At the helm of the company is Mr Gautam Shantilal Adani, Asia’s second-richest man, who’s frequently in the news, albeit for political crossfire. He started his empire in humble beginnings with diamond trading and then importing PVC pipes under Adani Enterprises, then a partnership firm. The rest is, as they say, history.

However, maybe not all’s that well for the group. Closer scrutiny of the firm’s rise is warranted to identify red flags, if any, and understand how they might affect the firm’s performance in the future.

A high CFO turnover makes our heads churn. 10 CFOs in the last 3–4 years across the six listed companies have called it quits. Recently, Mr Deepak Maheshwari, erstwhile CFO of Adani Ports and Special Economic Zones, resigned from his post with immediate effect. His predecessor Bhamidipaty Ravi had resigned in 2018 on grounds of preoccupation and that too with immediate effect. Adani Enterprises Limited itself has seen 3 resignations in the last 5 years. Adani Green Energy has seen 3 CFOs since its inception in 2015. In fact, when Mr Ashish Garg had quit in 2019, the post was vacant till February this year. The CFO’s post at Adani Transmissions is still vacant at this point. Adani Power has also seen a frequent change in persons for the top finance job. Even Adani Total Gas has seen two CFOs since its demerger from Adani Enterprises and listing on the exchange.

This is indeed a major red flag and probably indicates that the way financing is being undertaken at Adani companies is not conventional.

In spite of the low D/E ratios of all except Adani Green Energy, the Interest Coverage Ratio of most companies are nauseatingly low. Interest Coverage Ratio indicates how many times the EBITDA of the firm can cover its interest expenses. This indicates the high rates of cost of borrowings that these companies have been obtaining their funds at.

Interest Coverage Ratio of Adani Group Companies

To add to this mess, the way the group companies have been panning out, post their demerger from Adani Enterprises Ltd, the related party transactions indicates a lot of cross-lending amongst the firms. Additionally, investments had been made by unlisted companies into unrelated listed companies in the last decade.

While the Adani group can proudly claim it’s never defaulted on its payments, it has nonetheless required intra-group aid to maintain that proud stature. A scroll.in deep-dive pointed out how Adani Enterprises was able to bail out Transmissions when nearly all other power distribution companies were defaulting on their payments.

There is a very interesting cycle that can be observed when it comes to Adani group’s companies. Each of them has a marginal public shareholding.

The duality of the situation is that companies have been meaning to fuel growth by raising funds by selling equities while at the same time, Adanis seem to like to keep as much control of their enterprises as they can.
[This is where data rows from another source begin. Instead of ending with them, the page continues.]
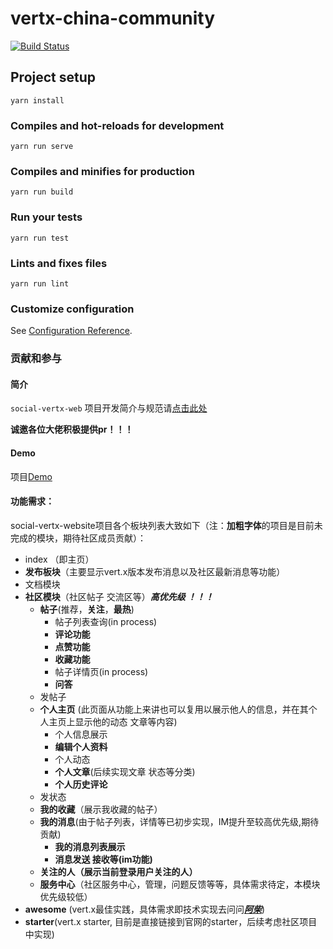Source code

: # vertx-china-community

[![Build Status](https://travis-ci.org/whitewoodcity/social-vertex-website.svg?branch=develop)](https://travis-ci.org/whitewoodcity/social-vertex-website)

## Project setup
```
yarn install
```

### Compiles and hot-reloads for development
```
yarn run serve
```

### Compiles and minifies for production
```
yarn run build
```

### Run your tests
```
yarn run test
```

### Lints and fixes files
```
yarn run lint
```

### Customize configuration
See [Configuration Reference](https://cli.vuejs.org/config/).



### 贡献和参与

#### 简介

`social-vertx-web` 项目开发简介与规范请[点击此处](./docs/develop.md)

**诚邀各位大佬积极提供pr！！！**

#### Demo

项目[Demo](https://whitewoodcity.github.io/social-vertex-website)

#### 功能需求：

social-vertx-website项目各个板块列表大致如下（注：**加粗字体**的项目是目前未完成的模块，期待社区成员贡献）：

+ index （即主页）
+ **发布板块**（主要显示vert.x版本发布消息以及社区最新消息等功能）
+ 文档模块
+ **社区模块**（社区帖子 交流区等）***高优先级 ！！！***
  + **帖子**(推荐，**关注**，**最热**)
    + 帖子列表查询(in process)
    + **评论功能**
    + **点赞功能**
    + **收藏功能**
    + 帖子详情页(in process)
    + **问答**
  + 发帖子
  + **个人主页** (此页面从功能上来讲也可以复用以展示他人的信息，并在其个人主页上显示他的动态 文章等内容)
    + 个人信息展示
    + **编辑个人资料**
    + 个人动态
    + **个人文章**(后续实现文章 状态等分类)
    + **个人历史评论**
  + 发状态
  + **我的收藏**（展示我收藏的帖子）
  + **我的消息**(由于帖子列表，详情等已初步实现，IM提升至较高优先级,期待贡献)
    + **我的消息列表展示**
    + **消息发送 接收等(im功能)**
  + **关注的人（展示当前登录用户关注的人）**
  + **服务中心**（社区服务中心，管理，问题反馈等等，具体需求待定，本模块优先级较低）
+ **awesome** (vert.x最佳实践，具体需求即技术实现去问问[***阿柴***](https://github.com/iBLOC-szz))
+ **starter**(vert.x starter, 目前是直接链接到官网的starter，后续考虑社区项目中实现)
It is highly likely that the purpose of listing these companies in the first place was to get these high valuations, making it easier for them to raise funds through debt and equity in the domestic and overseas markets by pledging their assets.

Some of the Institutional Investors are prominent names such as the Life Insurance Corporation of India and Elara, but it also has lesser-known names such as Albula, Cresta and Asia Investment Corporation which are funds that are registered in the same building in Mauritius as per scroll. Interesting, to say the least.

P.S. Recent updates: Adani group is finally under scrutiny by long investors after veteran investigative journalist Sucheta Dalal indirectly hinted towards stock operator action in the said group companies. Also an ET article claimed the accounts of FII investing in the group companies have been frozen by NSDL.